Bitcoin Is Down: Is It Time To Buy?
While Bitcoin is edging lower and sellers are relentless, one analyst thinks this is the right time to stack up. In a post on X, the analyst argues that Bitcoin is on the cusp of the “Spring” phase within the Wyckoff re-accumulation model.
The Wyckoff model is a technical analysis tool used by traders and chartists. Traditionally, it uses price and volume patterns to identify potential price movements.
While Wyckoff describes multiple phases when it comes to price patterns, the “Spring” stage is what most traders always track. When prices “spring” higher from this stage, the coin tends to break out from the current range at the back of rising trading volume.
Looking at the Bitcoin daily chart, it is evident that prices have been consolidating. Thus far, the primary support is around the May and June 2024 lows. Then, prices broke lower, sinking below $57,000 and bottoming at around $56,500 in May. Resistance lies between $72,000 and March 2024 highs on the upper end.
As it is, Bitcoin is retesting the primary support, with the July 4 bar piercing $60,000 and dropping to as low as $56,900 earlier today.
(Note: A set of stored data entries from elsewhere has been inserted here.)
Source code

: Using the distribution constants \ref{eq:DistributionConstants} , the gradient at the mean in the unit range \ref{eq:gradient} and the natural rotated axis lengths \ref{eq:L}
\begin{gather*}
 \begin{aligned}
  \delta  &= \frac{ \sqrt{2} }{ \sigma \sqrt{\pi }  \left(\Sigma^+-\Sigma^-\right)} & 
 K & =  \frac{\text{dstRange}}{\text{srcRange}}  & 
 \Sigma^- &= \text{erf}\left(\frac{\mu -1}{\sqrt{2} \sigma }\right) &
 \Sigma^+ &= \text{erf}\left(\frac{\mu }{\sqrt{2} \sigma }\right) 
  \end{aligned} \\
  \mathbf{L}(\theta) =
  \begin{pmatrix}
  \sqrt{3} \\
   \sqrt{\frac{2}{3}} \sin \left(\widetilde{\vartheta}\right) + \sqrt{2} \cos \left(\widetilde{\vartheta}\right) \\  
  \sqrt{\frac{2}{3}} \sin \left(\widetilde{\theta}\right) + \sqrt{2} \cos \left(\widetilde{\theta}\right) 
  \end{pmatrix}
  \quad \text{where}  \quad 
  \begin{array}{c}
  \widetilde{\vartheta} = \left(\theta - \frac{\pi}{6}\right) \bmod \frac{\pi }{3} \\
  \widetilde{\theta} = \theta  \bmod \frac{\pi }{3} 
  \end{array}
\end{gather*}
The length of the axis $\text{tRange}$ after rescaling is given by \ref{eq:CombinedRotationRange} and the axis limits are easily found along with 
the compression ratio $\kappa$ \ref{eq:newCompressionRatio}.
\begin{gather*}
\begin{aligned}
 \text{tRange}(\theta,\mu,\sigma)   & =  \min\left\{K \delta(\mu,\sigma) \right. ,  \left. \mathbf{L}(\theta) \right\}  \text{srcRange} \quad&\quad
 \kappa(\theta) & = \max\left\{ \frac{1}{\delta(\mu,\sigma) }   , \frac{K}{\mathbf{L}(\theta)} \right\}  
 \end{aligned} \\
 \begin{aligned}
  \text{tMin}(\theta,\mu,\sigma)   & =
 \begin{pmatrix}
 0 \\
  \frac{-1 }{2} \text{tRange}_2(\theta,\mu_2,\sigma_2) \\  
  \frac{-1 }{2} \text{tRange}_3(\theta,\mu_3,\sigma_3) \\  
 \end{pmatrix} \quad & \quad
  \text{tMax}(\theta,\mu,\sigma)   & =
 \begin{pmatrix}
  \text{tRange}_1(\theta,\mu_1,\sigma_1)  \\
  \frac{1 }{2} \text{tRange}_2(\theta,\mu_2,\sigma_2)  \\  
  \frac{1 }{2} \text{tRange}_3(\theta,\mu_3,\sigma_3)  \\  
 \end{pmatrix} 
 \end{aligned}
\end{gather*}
Based on the Wyckoff model, prices are priming for the spring phase. This preview will hold, especially if there is no confirmation of today’s losses.
Miner Capitulating Though Long-Term Holders Are Not Selling
Though the analyst is upbeat, not everyone is bullish. According to Willy Woo, an on-chain analyst, the current sell-off is primarily driven by miner capitulation. Looking at the Bitcoin Hash Ribbons, the drop appears to be getting started as the market culls off “weak” miners.
Since the April 20 Halving, the Bitcoin network automatically slashed BTC rewards by half to 3.125 BTC. This automated move heaped more pressure on miners, who must invest capital to buy gear and operate efficiently. With falling revenue, only the most efficient miners stand a chance to operate profitably.
As a result, those who can’t upgrade their gear are forced to exit the scene. If they don’t, they stand operating without a chance of consistently winning block rewards. Over the last eight months, on-chain data shows that miners have been offloading BTC, countering the uptrend of Q1 2024 and worsening the correction from April.
Amid this, long-term holders, mostly institutions and whales, stopped selling in mid-January 2024. Then, the United States Securities and Exchange Commission (SEC) approved the first spot for the Bitcoin exchange-traded fund (ETF).
As proof, the Bitcoin “illiquid supply,” which shows the number of coins that haven’t been moved for over two years, is at a near all-time high.